No caso dos serviços prestados por Companhias Aéreas, destaco julgados recentes para ilustrar o fortuito interno. Veremos em todos os casos que as circunstâncias são diversas, mas têm em comum se originarem de riscos restritos à atividade aeroportuária. Assim, é de se esperar nas relações de consumo o cumprimento integral do serviço, ressalvadas somente a força maior e o caso fortuito. Para reforçar essa expectativa, o Código de Defesa do Consumidor legitima a Responsabilidade Civil Objetiva, na qual, o dever de reparar o dano não depende de prova da culpa ou dolo do fornecedor.
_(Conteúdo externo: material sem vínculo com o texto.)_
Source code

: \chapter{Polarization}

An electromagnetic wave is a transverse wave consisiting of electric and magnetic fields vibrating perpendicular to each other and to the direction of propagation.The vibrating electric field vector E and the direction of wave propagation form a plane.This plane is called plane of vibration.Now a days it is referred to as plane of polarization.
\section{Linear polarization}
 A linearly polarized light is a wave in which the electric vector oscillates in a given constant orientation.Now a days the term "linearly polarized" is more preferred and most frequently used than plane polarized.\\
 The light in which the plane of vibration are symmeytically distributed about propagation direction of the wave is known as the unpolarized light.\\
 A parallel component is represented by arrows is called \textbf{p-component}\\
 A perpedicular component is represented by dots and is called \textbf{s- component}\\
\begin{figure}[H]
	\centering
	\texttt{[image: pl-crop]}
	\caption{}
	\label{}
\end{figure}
O primeiro caso, é o processo nº 07199989720178070016, da competência da 2ª Turma Recursal do Juizado Especial do TJDFT. Nele, a Companhia Aérea foi condenada a indenizar danos morais e materiais decorrentes de ter recusado o embarque de um casal de passageiros que se atrasaram em virtude de procedimento de inspeção pessoal de bagagem. Essa inspeção seleciona de maneira aleatória alguns passageiros para nova revista, mesmo depois de terem passado pelo detector de metais. Em razão disso, quando o casal compareceu ao portão de embarque, foram informados que as portas da aeronave haviam se fechado e que não haveria mais possibilidade de embarque. Para embasar a condenação, entendeu o magistrado que a inspeção aleatória é um procedimento rotineiro em todos os aeroportos do país, e por isso a Companhia deveria tomar medidas de segurança para prestar o serviço ainda que seus passageiros se atrasassem por terem sido submetidos à inspeção. Desse modo, a atividade aeroportuária deve cobrir esse risco ao prestar o serviço, sem que seja repassado ao consumidor, eventuais prejuízos.
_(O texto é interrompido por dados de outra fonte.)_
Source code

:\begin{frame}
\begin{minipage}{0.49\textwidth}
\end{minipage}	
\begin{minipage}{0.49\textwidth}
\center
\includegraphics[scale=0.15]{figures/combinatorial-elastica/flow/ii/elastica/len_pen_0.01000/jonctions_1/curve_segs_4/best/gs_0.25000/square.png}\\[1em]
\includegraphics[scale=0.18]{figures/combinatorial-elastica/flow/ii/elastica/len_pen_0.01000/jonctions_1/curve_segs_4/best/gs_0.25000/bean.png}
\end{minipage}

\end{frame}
Outros casos envolvem também problemas de infraestrutura na pista de pouso e decolagem, gerando atrasos e até cancelamentos de vôos (processo nº 07092074020158070016, 2ª Turma Recursal Cível). Há também o caso em que houve perda de conexão em virtude de alteração na malha aérea por tráfego intenso de vôos (processo nº 07090167520188070020). Enfim, em todos os casos, a Companhia Aérea tem o dever de prever as avarias e tomar medidas para que o serviço seja prestado integralmente, ressalvado apenas os casos de força maior ou caso fortuito.
Interessante observar que o valor das indenizações tendem apenas a compensar os prejuízos causados pelo infortúnio. Isso porque a prudência nesses casos é altamente necessária, em razão da chamada indústria do dano moral. Nela, os danos morais são supervalorizados, de maneira a incutir no julgador um sentimento de empatia, que o impele a condenar a reparação em valores além ou aquém do necessário. Infelizmente, a prática reiterada disso fomenta mais ainda o descrédito na Justiça, já que mais uma vez, o consumidor é lesado, ou simplesmente abusa de seu direito usando do aparato do Estado. É necessário assim fazer cumprir o disposto no art. 6º do Código de Processo Civil, que impõe às partes, aos advogados e aos juízes o dever de colaborar para a obtenção da efetiva e justa solução do mérito.